The Room Where Carlyle Wrote Sartor Resartus
I mean, my wife usually has me swear on the nearest holy text at hand that, upon going to some gathering, I shall not say anything controversial, personal, nor problematic. In short, mum's the word. There is a very, very short list of poses and postures I am allowed, most of them coming down to unobtrusively standing mute, but with a knowing smile plastered on my face like some hideous poultice for a scrofulous pimple. And if this does not work, if the effect of my oath wears off, and I find myself blurting out opinions, a swift, firm kick under the table usually serves to remind me.

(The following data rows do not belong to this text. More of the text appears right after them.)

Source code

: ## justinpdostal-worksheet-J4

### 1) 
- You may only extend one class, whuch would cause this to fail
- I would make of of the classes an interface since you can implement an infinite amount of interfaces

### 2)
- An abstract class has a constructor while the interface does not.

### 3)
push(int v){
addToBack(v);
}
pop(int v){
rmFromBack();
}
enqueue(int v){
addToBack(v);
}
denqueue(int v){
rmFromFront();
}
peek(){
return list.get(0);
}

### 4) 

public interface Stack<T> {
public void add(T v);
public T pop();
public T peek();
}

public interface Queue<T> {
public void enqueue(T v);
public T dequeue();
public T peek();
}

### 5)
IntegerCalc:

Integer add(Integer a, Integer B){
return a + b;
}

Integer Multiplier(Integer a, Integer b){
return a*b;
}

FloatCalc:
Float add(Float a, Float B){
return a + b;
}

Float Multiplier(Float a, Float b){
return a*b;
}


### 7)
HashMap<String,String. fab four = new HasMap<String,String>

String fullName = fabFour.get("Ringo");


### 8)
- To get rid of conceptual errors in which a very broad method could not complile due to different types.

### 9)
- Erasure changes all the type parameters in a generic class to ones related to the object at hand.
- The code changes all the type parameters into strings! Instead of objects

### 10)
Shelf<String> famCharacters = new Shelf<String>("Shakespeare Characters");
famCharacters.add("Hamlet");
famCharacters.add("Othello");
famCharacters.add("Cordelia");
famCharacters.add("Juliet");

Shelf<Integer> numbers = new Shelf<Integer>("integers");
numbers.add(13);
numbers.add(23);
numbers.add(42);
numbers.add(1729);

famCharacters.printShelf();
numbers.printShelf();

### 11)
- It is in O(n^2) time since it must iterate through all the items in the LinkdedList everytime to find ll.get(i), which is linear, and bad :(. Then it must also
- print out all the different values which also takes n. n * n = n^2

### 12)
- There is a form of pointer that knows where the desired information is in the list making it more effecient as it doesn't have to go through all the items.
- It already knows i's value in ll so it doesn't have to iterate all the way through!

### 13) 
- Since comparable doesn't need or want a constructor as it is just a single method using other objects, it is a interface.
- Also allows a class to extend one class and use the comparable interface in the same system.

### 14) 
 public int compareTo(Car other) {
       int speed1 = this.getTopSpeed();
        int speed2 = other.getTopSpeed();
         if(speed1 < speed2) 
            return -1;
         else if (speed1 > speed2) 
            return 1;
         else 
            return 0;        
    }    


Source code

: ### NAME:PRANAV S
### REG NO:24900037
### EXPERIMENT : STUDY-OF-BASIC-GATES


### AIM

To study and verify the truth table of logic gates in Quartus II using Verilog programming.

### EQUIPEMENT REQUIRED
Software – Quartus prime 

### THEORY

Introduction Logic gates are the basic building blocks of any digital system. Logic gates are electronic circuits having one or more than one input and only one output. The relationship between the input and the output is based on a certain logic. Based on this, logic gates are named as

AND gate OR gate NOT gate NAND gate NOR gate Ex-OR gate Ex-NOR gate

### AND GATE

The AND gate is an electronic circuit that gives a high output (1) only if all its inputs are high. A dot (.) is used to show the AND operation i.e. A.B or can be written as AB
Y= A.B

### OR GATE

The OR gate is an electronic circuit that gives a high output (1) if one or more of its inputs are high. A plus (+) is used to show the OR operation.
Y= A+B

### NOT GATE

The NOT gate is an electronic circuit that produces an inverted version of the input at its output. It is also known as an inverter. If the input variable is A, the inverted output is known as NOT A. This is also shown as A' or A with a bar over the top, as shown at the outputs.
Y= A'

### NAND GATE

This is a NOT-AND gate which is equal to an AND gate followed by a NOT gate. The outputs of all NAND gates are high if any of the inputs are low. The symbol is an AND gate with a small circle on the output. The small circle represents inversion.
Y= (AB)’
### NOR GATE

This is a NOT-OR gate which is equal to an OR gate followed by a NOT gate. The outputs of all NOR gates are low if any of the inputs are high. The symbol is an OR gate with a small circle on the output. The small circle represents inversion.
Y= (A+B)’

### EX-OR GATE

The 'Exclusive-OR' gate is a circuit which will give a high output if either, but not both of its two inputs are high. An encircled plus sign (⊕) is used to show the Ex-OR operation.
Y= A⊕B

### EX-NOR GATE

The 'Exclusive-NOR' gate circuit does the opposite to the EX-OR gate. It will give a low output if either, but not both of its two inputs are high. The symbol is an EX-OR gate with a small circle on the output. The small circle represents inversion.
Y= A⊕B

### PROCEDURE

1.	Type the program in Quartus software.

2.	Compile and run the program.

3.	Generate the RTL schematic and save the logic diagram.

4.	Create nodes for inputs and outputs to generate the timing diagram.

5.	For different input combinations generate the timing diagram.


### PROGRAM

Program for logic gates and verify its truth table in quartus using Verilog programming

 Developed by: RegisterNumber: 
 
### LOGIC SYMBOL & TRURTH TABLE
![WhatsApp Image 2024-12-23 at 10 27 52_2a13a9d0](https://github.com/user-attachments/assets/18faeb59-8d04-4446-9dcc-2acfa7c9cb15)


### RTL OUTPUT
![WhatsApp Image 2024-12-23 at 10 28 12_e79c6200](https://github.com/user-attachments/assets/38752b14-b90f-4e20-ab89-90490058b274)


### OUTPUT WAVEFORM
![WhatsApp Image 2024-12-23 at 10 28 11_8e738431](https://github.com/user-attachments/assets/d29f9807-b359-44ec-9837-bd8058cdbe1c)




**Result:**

Beyond this, I pretty much talk the way I write. I actually say things like "arduous", and "onerous", and "crapulous", words that usually make us wish we had a dictionary close at hand, preferably to "bean" me with.
I say things like "Obit anus, abit onus." and so on, laugh about Fermi's lab under the football bleachers at U. of Chicago, and tell jokes about G.E.Moore. So upon hearing that person X actually wants to hear something Y from my lips, you may imagine my surprise Z.
So I made a toast:
Esteem Honor and Loyalty. Be fierce in Love and Friendship. Be firm in your commitments, be unswerving in your devotion, be truthful, be devout. Be all those things that have dropped out of fashion within my lifetime. Be real Men and Women, not mannequins of Materialism .Giorgio de Chirico presaged our generation in his enigmatic paintings: the faceless mannequins which conveyed a sense of desuetude and ennui. I feel like Winston Smith, standing before the infinitely reflecting mirror in his love nest in the proletarian section of the city: brief freedom... We are the living!... Only to have the Thought Police respond from behind the mirror: You are the dead! Escape, young people! Escape our castle enchanted by endless sleep! Escape from the cold marble of the winter cenotaphs we have laid over the Earth!
Am I Thomas Carlyle? Remade? From full clothe, yet twice? Or more?